I detrattori della Bernardini sono spesso stati molto feroci nei suoi confronti, accusandola «più o meno esplicitamente – nota l’Autrice del volume – di aver utilizzato il nome e la fama di Capuana per farsi conoscere e essere, dunque, la scaltra manipolatrice di un uomo più anziano e fragile». La Bernardini è stata in vita oggetto di pamphet violentissimi con la sola finalità di distruggerla e infangarla come donna e come autrice e qui ne è testimonianza la Macellatio Capuanae Bernardinaque di Francesco Biondolillo, un testo zeppo di vergognose e infamanti accuse. Per non dimenticare il riverbero di giudizi negativi su di lei gettati da Luigi Pirandello e dai rapporti tesi con Angelo Musco, Nino Martoglio e Giovanni Alfredo Cesareo, intellettuali legati a profonda amicizia al consorte Luigi Capuana. A rendere ancora più esacerbato il temperamento irruento e riottoso della Bernardini erano i giudizi negativi nei riguardi dell’illustre marito, in quanto lei «puntualizzava, sottolineava e, in lettere e articoli – evidenzia la Marchese – le accuse e le critiche che venivano mosse a lei a al marito per ricusarle con violenta naturalezza».
Adelaide Bernardini, inizialmente nota con lo pseudonimo di “Chimera” è stata una testimone cruciale della storia politica, culturale e sociale d’Italia che ha dato, comunque, un suo notevole contributo alla vita letteraria dell’Italia postunitaria anche se adombrata dall’estro del consorte più famoso. La Marchese ricostruisce in questo volume, per la prima volta, la vicenda biografica e letteraria di Adelaide Bernardini attraverso uno scandaglio filologico e puntuale di tutta la sua produzione a partire dai materiali d’archivi, ossia opere edite e inedite, appunti, carteggi, prefazioni, articoli apparsi su giornali e riviste che sono collocati nella Casa-Museo “Luigi Capuana” di Mineo, Biblioteche nazionali e nella Casa-Museo dell’Attore di Genova. Il volume si può suddividere in tre grandi periodi: l’incontro con Capuana, il successivo trasferimento in Sicilia e l’ultimo, quello successivo alla morte del teorico del Verismo, che vede la Bernardini oberata di debiti.
La vita e la produzione della Bernardini, afferma Dora Marchese, può essere divisa in tre principali periodi, a partire dall’incontro con Capuana in cui, sostanzialmente, la scrittrice cerca una sua autonomia ed una sua affermazione per mezzo dell’importante compagno, ma indipendentemente dal suo credo artistico verista. Con toni dannunziani scrive opere di carattere mondano e sentimentale. In una seconda fase Bernardini si trasferisce in Sicilia, sposa Capuana e, pur mantenendosi saldamente legata ai motivi e ai temi peculiari alla sua scrittura, inizia una collaborazione più stretta con il marito che la porterà, ad esempio, a scrivere per il teatro siciliano.

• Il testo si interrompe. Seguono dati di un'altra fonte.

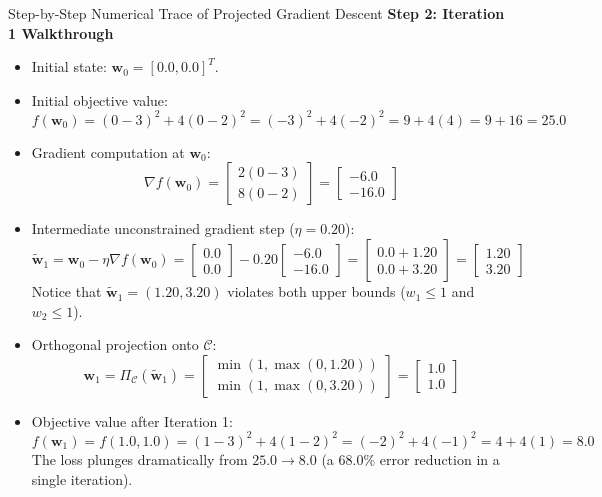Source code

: \begin{examplebox}[breakable]{Step-by-Step Numerical Trace of Projected Gradient Descent}
\textbf{Step 2: Iteration 1 Walkthrough}
\begin{itemize}
    \item Initial state: $\mathbf{w}_0 = [0.0, 0.0]^T$.
    \item Initial objective value:
    \begin{equation}
    f(\mathbf{w}_0) = (0 - 3)^2 + 4(0 - 2)^2 = (-3)^2 + 4(-2)^2 = 9 + 4(4) = 9 + 16 = 25.0
    \end{equation}
    \item Gradient computation at $\mathbf{w}_0$:
    \begin{equation}
    \nabla f(\mathbf{w}_0) = \begin{bmatrix} 2(0 - 3) \\ 8(0 - 2) \end{bmatrix} = \begin{bmatrix} -6.0 \\ -16.0 \end{bmatrix}
    \end{equation}
    \item Intermediate unconstrained gradient step ($\eta = 0.20$):
    \begin{equation}
    \tilde{\mathbf{w}}_1 = \mathbf{w}_0 - \eta \nabla f(\mathbf{w}_0) = \begin{bmatrix} 0.0 \\ 0.0 \end{bmatrix} - 0.20 \begin{bmatrix} -6.0 \\ -16.0 \end{bmatrix} = \begin{bmatrix} 0.0 + 1.20 \\ 0.0 + 3.20 \end{bmatrix} = \begin{bmatrix} 1.20 \\ 3.20 \end{bmatrix}
    \end{equation}
    Notice that $\tilde{\mathbf{w}}_1 = (1.20, 3.20)$ violates both upper bounds ($w_1 \le 1$ and $w_2 \le 1$).
    \item Orthogonal projection onto $\mathcal{C}$:
    \begin{equation}
    \mathbf{w}_1 = \Pi_{\mathcal{C}}(\tilde{\mathbf{w}}_1) = \begin{bmatrix} \min(1, \max(0, 1.20)) \\ \min(1, \max(0, 3.20)) \end{bmatrix} = \begin{bmatrix} 1.0 \\ 1.0 \end{bmatrix}
    \end{equation}
    \item Objective value after Iteration 1:
    \begin{equation}
    f(\mathbf{w}_1) = f(1.0, 1.0) = (1 - 3)^2 + 4(1 - 2)^2 = (-2)^2 + 4(-1)^2 = 4 + 4(1) = 8.0
    \end{equation}
    The loss plunges dramatically from $25.0 \to 8.0$ (a $68.0\%$ error reduction in a single iteration).
\end{itemize}


\end{examplebox}
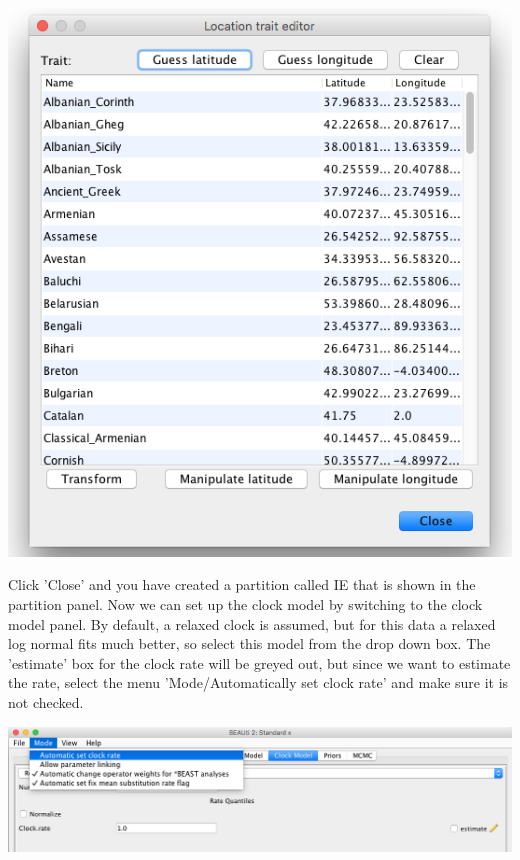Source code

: \documentclass{article}
\begin{document}
\begin{center}
\includegraphics[scale=0.4]{figures/BEAUti_transform4}
\end{center}

Click 'Close' and you have created a partition called IE that is shown in the partition panel. Now we can set up the clock model by switching to the clock model panel. By default, a relaxed clock is assumed, but for this data a relaxed log normal fits much better, so select this model from the drop down box. The 'estimate' box for the clock rate will be greyed out, but since we want to estimate the rate, select the menu 'Mode/Automatically set clock rate' and make sure it is not checked. 

\begin{center}
\includegraphics[scale=0.4]{figures/BEAUti_transform5}
\end{center}
\end{document}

Infine, il periodo del declino, successivo alla morte di Capuana, quando, rimasta sola e in balia dei debiti, impossibilitata a mantenersi esclusivamente attraverso la sua attività di scrittrice, ha gestito, con diversa fortuna, il patrimonio letterario del marito, non rinunciando, però, a continuare a pubblicare sino a tarda età sia in volume che su giornali e riviste.
In Appendice è riportato il testo teatrale Ammatula!, in dialetto siciliano, mentre nel volume sono presenti una selezione di testi che spaziano dalla poesia, alla prosa e al teatro, anche inediti. Un volume che, finalmente, assegna il giusto merito in primis ad una donna e poi ad un’intellettuale che ingiustamente la critica aveva fatto cadere nell’oblio totale.